The two-day trip will be Mr. Powell's first visit to Latin America since a visit to Chile and Argentina last June.
His first stop Monday will be Panama City where he'll join in observances of the 100th anniversary of Panama's independence and meet with Panamanian President Mireya Elisa Moscoso.
Overnighting in the Nicaraguan capital, Managua, he'll hold talks there with President Enrique Bolanos and other senior officials and conclude the brief trip later Tuesday in Tegucigalpa with talks with Honduran President Ricardo Maduro.
State Department officials say the talks in all three capitals will focus on the fight against terrorism and narco-traffickers, efforts to strengthen democracy and fight corruption in the region, and economic development including the drive for a free-trade agreement between the United States and Central American countries.
At a briefing Friday at Washington's Foreign Press Center, State Department spokesman Richard Boucher said the parties aim to conclude the trade accord by the end of the year.
"We do have this goal of reaching agreement by the end of the year with the Central American countries," he said. The secretary and foreign ministers of Central America talked about it at the United Nations in September. There have been follow-up discussions in Houston, I think, about ten days ago. And things are actually going pretty well. So the secretary will look for an opportunity to talk about that, make sure it's moving along, and that we're all doing everything we can to move it along."

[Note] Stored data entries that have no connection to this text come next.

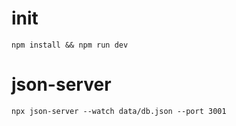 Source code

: # init

`npm install && npm run dev`

# json-server

`npx json-server --watch data/db.json --port 3001`
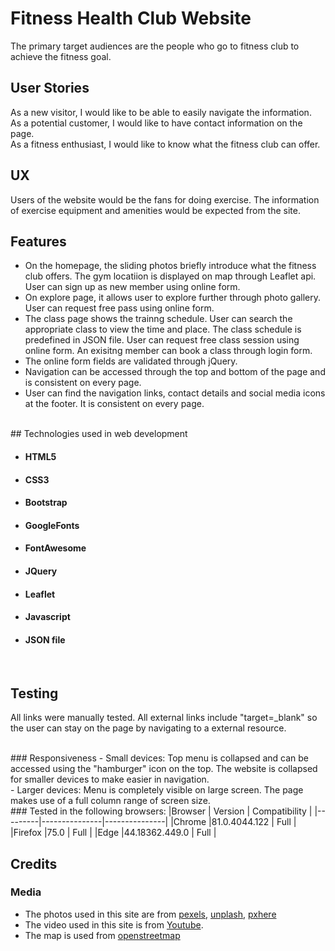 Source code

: # Fitness Health Club Website
The primary target audiences are the people who go to fitness club to achieve the fitness goal.


## User Stories
As a new visitor, I would like to be able to easily navigate the information.<br>
As a potential customer, I would like to have contact information on the page.<br>
As a fitness enthusiast, I would like to know what the fitness club can offer.


## UX
Users of the website would be the fans for doing exercise. The information of exercise equipment and amenities would be expected from the site.


## Features
- On the homepage, the sliding photos briefly introduce what the fitness club offers. The gym locatiion is displayed on map through Leaflet api.  User can sign up as new member using online form.<br>
- On explore page, it allows user to explore further through photo gallery.  User can request free pass using online form.<br>
- The class page shows the trainng schedule.  User can search the appropriate class to view the time and place.  The class schedule is predefined in JSON file.  User can request free class session using online form.   An exisitng member can book a class through login form.<br>
- The online form fields are validated through jQuery.<br>
- Navigation can be accessed through the top and bottom of the page and is consistent on every page.<br>
- User can find the navigation links, contact details and social media icons at the footer.  It is consistent on every page.
<br>
## Technologies used in web development

- #### HTML5
- #### CSS3
- #### Bootstrap
- #### GoogleFonts
- #### FontAwesome 
- #### JQuery
- #### Leaflet
- #### Javascript
- #### JSON file
<br>

## Testing
All links were manually tested.  All external links include "target=_blank" so the user can stay on the page by navigating to a external resource.

<br>
### Responsiveness
- Small devices: Top menu is collapsed and can be accessed using the "hamburger" icon on the top. The website is collapsed for smaller devices to make easier in navigation.<br>
- Larger devices: Menu is completely visible on large screen. The page makes use of a full column range of screen size.

<br>
### Tested in the following browsers:
|Browser  | Version       | Compatibility |
|---------|---------------|---------------|
|Chrome   |81.0.4044.122  | Full          |
|Firefox  |75.0           | Full          |
|Edge     |44.18362.449.0 | Full          |
<br>

## Credits
### Media
- The photos used in this site are from [pexels](https://www.pexels.com/), [unplash](https://unplash.com), [pxhere](https://pxhere.com)<br>
- The video used in this site is from [Youtube](https://www.youtube.com/).
- The map is used from [openstreetmap](https://openstreetmap.org)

Secretary Powell told interviewers Thursday the Bush administration remains committed to seeking a hemisphere-wide free-trade agreement, though negotiations for that are bogged down over problem issues including demands by Brazil and Argentina, among others, that the United States end agricultural subsidies.
Mr. Powell said the Bush administration realizes that the price supports distort markets, but that it is hard to deal with the issue as long as the European Union and Japan maintain subsidies even larger than those provided to U.S. farmers.
On the drug issue, Mr. Powell said U.S. officials are "very ashamed" that drug problems in Central and South America are driven by demand for narcotics on the streets of U.S. cities. But he said the United States and Latin American countries still have to keep working together to reduce the supply of illicit drugs and interdict shipments.